I was sad to see that the most recent round of elections dealt with seats that were either uncontested or only slightly tested. I run into many people who seem to have a lot of ideas about how a medium-sized Missouri town should be run, but few of them are willing to put any real effort and time into it.

It makes me want to enter the fray myself, because I’m sure I could at least put up a good fight based on name recognition alone.

There are probably many who would love to be on the City Council if they didn’t have to go through the motions of getting there. If council seats were handed out like candy, they would gladly cup their hands. Who doesn’t want business cards that say “City Councilman/Councilwoman?”

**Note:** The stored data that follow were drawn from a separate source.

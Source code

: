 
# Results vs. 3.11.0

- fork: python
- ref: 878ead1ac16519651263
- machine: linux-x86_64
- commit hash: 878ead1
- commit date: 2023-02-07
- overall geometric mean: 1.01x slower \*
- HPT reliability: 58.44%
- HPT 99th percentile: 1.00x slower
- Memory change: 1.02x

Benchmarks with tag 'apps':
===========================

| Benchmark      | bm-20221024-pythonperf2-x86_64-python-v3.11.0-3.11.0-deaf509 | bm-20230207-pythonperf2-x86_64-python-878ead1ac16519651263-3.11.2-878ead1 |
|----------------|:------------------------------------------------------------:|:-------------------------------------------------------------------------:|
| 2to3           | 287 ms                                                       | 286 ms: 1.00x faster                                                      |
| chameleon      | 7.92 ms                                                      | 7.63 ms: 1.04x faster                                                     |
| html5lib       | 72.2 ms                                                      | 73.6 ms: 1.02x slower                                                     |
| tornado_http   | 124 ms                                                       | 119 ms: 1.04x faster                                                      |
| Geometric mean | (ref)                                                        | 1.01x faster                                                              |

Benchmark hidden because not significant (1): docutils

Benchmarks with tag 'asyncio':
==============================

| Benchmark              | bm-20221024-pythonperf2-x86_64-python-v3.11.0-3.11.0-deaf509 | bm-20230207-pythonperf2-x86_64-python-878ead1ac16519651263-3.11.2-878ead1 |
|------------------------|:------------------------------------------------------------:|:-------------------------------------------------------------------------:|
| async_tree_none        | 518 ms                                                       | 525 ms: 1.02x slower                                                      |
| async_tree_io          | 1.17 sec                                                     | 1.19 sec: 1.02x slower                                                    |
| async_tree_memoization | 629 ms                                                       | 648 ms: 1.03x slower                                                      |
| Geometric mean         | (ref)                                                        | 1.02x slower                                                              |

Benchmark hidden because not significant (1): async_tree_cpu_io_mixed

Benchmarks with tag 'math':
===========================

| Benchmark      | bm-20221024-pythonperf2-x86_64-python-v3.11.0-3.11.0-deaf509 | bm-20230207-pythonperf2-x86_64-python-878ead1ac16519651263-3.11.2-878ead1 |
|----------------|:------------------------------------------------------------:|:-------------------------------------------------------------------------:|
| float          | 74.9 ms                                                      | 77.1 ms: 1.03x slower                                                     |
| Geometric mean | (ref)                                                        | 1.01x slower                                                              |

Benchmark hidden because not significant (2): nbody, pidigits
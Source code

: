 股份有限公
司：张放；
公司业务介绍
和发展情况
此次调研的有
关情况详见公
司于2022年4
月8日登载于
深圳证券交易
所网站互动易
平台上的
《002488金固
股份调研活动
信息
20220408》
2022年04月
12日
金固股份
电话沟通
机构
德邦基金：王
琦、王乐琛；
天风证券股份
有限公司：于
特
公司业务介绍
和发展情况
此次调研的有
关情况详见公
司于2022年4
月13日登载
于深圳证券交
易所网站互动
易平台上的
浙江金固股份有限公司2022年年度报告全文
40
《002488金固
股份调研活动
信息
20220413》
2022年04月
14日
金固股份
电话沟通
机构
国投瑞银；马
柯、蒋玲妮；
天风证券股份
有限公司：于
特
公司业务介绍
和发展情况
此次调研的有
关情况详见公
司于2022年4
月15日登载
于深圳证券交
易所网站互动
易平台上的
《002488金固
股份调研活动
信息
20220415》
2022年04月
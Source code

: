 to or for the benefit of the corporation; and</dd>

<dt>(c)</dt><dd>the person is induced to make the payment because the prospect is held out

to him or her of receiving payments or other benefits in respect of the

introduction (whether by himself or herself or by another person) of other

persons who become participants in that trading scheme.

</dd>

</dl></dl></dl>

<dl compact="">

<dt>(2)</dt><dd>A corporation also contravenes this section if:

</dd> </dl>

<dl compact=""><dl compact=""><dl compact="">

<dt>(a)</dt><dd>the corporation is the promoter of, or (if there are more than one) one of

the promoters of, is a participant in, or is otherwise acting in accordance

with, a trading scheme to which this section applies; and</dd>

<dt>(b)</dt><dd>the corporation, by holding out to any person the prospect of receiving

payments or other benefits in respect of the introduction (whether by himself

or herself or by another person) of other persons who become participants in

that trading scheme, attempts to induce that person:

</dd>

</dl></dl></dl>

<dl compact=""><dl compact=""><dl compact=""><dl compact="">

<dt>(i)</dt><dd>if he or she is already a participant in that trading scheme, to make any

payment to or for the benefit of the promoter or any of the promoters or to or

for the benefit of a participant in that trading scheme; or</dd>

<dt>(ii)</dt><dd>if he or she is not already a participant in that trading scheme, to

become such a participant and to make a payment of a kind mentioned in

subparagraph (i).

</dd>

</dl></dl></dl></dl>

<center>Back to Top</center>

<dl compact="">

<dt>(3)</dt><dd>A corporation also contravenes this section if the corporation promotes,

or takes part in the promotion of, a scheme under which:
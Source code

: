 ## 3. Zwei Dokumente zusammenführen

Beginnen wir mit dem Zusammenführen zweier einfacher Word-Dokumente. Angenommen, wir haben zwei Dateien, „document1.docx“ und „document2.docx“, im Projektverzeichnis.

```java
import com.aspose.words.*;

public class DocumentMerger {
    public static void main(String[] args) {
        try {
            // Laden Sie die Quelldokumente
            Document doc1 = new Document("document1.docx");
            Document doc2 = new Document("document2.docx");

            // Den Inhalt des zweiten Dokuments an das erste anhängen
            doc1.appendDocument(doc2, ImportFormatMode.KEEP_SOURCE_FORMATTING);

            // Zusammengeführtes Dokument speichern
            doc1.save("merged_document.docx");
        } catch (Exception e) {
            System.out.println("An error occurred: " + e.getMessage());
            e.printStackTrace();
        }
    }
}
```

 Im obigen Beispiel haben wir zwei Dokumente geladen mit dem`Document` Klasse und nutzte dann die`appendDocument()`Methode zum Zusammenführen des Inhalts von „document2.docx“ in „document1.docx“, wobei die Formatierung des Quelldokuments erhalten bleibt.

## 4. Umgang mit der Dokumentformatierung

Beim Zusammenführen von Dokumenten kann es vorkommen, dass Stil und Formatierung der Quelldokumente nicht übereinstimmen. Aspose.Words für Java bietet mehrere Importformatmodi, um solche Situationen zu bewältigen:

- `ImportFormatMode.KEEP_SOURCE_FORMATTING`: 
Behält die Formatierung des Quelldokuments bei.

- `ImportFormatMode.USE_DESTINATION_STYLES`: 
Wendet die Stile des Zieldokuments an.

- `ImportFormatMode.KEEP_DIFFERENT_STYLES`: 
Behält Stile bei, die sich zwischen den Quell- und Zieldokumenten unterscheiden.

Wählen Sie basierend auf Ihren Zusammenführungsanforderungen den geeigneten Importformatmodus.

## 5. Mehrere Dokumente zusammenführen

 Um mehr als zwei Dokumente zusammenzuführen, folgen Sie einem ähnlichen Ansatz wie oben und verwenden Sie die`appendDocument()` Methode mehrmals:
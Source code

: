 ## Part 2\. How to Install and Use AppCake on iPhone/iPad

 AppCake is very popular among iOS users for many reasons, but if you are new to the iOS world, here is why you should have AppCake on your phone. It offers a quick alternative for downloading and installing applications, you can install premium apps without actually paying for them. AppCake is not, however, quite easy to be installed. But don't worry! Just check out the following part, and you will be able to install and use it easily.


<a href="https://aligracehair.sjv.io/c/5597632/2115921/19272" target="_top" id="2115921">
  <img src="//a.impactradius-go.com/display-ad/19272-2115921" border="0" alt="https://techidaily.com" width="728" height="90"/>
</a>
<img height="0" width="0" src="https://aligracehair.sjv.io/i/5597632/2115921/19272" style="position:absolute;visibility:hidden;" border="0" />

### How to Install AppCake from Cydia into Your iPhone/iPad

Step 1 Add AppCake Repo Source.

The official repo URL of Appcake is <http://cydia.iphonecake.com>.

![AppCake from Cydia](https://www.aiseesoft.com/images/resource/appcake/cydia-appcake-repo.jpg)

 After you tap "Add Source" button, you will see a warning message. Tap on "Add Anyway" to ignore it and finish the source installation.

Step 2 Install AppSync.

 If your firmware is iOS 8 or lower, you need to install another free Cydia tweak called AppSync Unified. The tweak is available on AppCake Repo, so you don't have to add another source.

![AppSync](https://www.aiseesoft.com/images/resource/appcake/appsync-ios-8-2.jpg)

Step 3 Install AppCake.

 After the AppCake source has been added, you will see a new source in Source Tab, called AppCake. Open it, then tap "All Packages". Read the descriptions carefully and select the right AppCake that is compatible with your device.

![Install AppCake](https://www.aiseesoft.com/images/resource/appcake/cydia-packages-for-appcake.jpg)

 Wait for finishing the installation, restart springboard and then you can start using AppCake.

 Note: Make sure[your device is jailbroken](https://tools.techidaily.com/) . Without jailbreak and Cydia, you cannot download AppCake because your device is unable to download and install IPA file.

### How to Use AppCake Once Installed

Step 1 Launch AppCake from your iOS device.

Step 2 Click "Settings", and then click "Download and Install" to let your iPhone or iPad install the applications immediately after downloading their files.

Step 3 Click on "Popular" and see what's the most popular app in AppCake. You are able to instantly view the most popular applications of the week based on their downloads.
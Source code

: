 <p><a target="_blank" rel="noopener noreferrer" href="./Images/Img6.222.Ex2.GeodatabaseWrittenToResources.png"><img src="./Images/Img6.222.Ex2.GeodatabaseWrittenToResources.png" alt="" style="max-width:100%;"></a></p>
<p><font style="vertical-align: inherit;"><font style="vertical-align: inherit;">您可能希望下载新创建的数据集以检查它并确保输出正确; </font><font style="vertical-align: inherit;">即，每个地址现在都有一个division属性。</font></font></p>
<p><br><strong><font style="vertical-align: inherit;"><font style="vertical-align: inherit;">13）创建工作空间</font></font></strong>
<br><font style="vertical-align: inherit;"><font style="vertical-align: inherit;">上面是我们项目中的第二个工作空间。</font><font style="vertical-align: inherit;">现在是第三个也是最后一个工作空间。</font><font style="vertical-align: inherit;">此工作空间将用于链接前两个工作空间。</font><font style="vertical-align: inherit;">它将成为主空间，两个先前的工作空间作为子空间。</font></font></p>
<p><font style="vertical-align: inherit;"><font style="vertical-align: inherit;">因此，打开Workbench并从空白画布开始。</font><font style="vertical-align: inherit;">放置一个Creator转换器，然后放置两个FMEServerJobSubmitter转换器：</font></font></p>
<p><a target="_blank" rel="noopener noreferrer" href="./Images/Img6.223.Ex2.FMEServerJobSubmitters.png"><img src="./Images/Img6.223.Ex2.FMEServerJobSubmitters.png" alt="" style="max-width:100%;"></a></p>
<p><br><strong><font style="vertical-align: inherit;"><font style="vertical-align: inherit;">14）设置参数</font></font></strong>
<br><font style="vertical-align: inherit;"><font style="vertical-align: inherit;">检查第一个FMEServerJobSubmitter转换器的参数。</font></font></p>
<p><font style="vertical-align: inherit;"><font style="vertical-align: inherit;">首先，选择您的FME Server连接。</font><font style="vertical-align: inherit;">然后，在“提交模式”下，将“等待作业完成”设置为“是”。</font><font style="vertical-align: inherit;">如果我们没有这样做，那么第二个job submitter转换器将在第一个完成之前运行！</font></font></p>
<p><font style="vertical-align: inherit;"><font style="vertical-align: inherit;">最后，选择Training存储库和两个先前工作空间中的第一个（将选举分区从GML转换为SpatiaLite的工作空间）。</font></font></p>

In fact, for the sake of getting people excited about city government, we should make it a little easier to get on the ballot. United States citizenship, at least one year of city residency, at least six months of ward residency and at least 21 years of age are all good qualifications. (Though I might argue that age should be brought down to 18, because if you’re old enough to have input on who should fill the seat then you’re probably old enough to fill it yourself.) But I don’t know that we need to insist on the 25-person petitions. What if every voter in the ward has a “No Solicitation” sign? What if there aren’t 25 reasonably accessible voters in their ward? What if Sedalia’s next top councilperson has an irrational fear of clipboards and small talk?

If you’ve got 50 American dollars and meet all the other qualifications, then you should be on the ballot if you so desire. The filing fees will cover the insignificant extra expenses that come from a few extra options for each seat — it’s always better to have more choices.

What would convince you to run for City Council?